You either opt for the above computed machine - and accept
oversubscription when 3 builds are running at the same time...
Or you opt for a lower number, and waste the machine when there's only
1 build running.
That problem holds even if you dynamically compute a good value at the
start of the build (all the others may finish 5 minutes later).
Rather than add a lot of complexity to make to address this, I decided
to let it use an external tool.
make -j /opt/bin/maxJobs.sh
and make will run that to get an initial value, and re-run it
occasionally to adjust.
Note: This only applies to the initial instance of make, the sub-makes
get a normal -j value - being the maxJobTokens value in effect when they
are started. The theory being that the sub-makes don't run long enough
to be a serious issue.
There's an inherent assumption there - that you are not building via
tree walks (see http://www.crufty.net/sjg/blog/freebsd-meta-mode.htm)

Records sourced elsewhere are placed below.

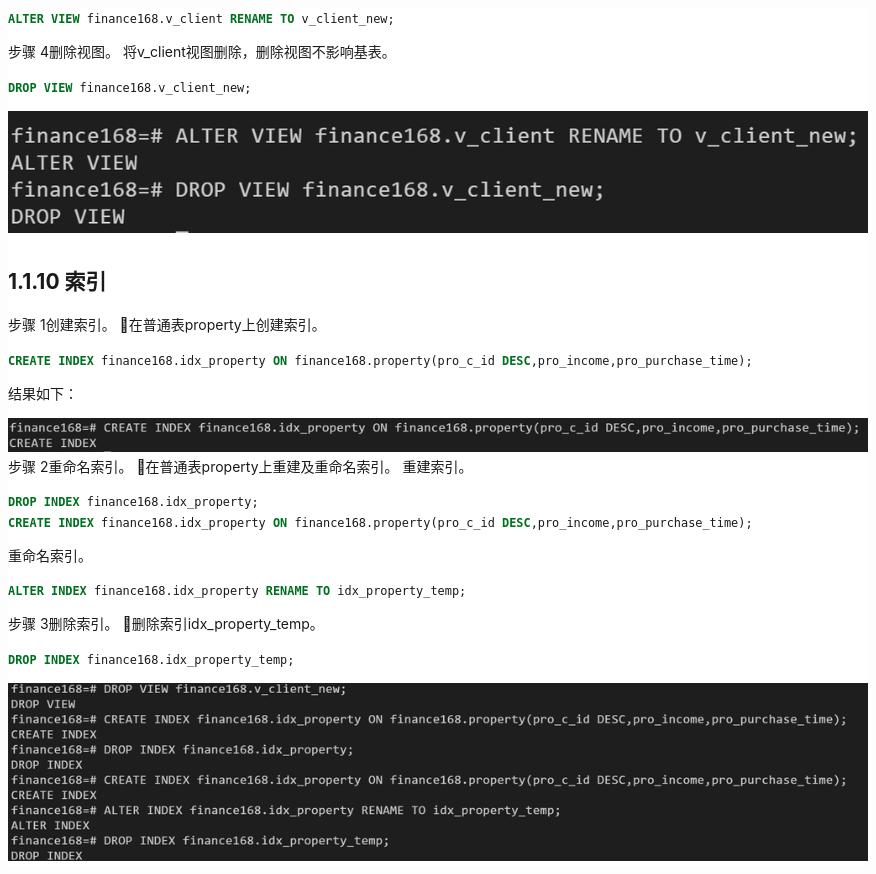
 ```sql
ALTER VIEW finance168.v_client RENAME TO v_client_new;
```
步骤 4删除视图。
将v_client视图删除，删除视图不影响基表。

```sql
DROP VIEW finance168.v_client_new;
```
![image-20210706201257321](华为数据库实验/image-20210706201257321.png)

## 1.1.10 索引

步骤 1创建索引。
在普通表property上创建索引。

```sql
CREATE INDEX finance168.idx_property ON finance168.property(pro_c_id DESC,pro_income,pro_purchase_time);
```
结果如下：

![image-20210706201319614](华为数据库实验/image-20210706201319614.png)
步骤 2重命名索引。
在普通表property上重建及重命名索引。
重建索引。

```sql
DROP INDEX finance168.idx_property;
CREATE INDEX finance168.idx_property ON finance168.property(pro_c_id DESC,pro_income,pro_purchase_time);
```
重命名索引。

```sql
ALTER INDEX finance168.idx_property RENAME TO idx_property_temp;
```
步骤 3删除索引。
删除索引idx_property_temp。

```sql
DROP INDEX finance168.idx_property_temp;
```
![image-20210706201423120](华为数据库实验/image-20210706201423120.png)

but the above keeps things simple.
A trivial maxJobs script, computes ncpu's and a factor to apply to it.
Eg. if there a 3 builds running $ncpu / 3, if only one build is running
just use the normal factor determined above.
This script can cache its result for a while (eg 2 minutes).
You can make it as simple or complex as you like - make shouldn't care.
Anyway that's the basic idea...
It is probably only interesting if you have builds that take a long time
on machines shared with other developers.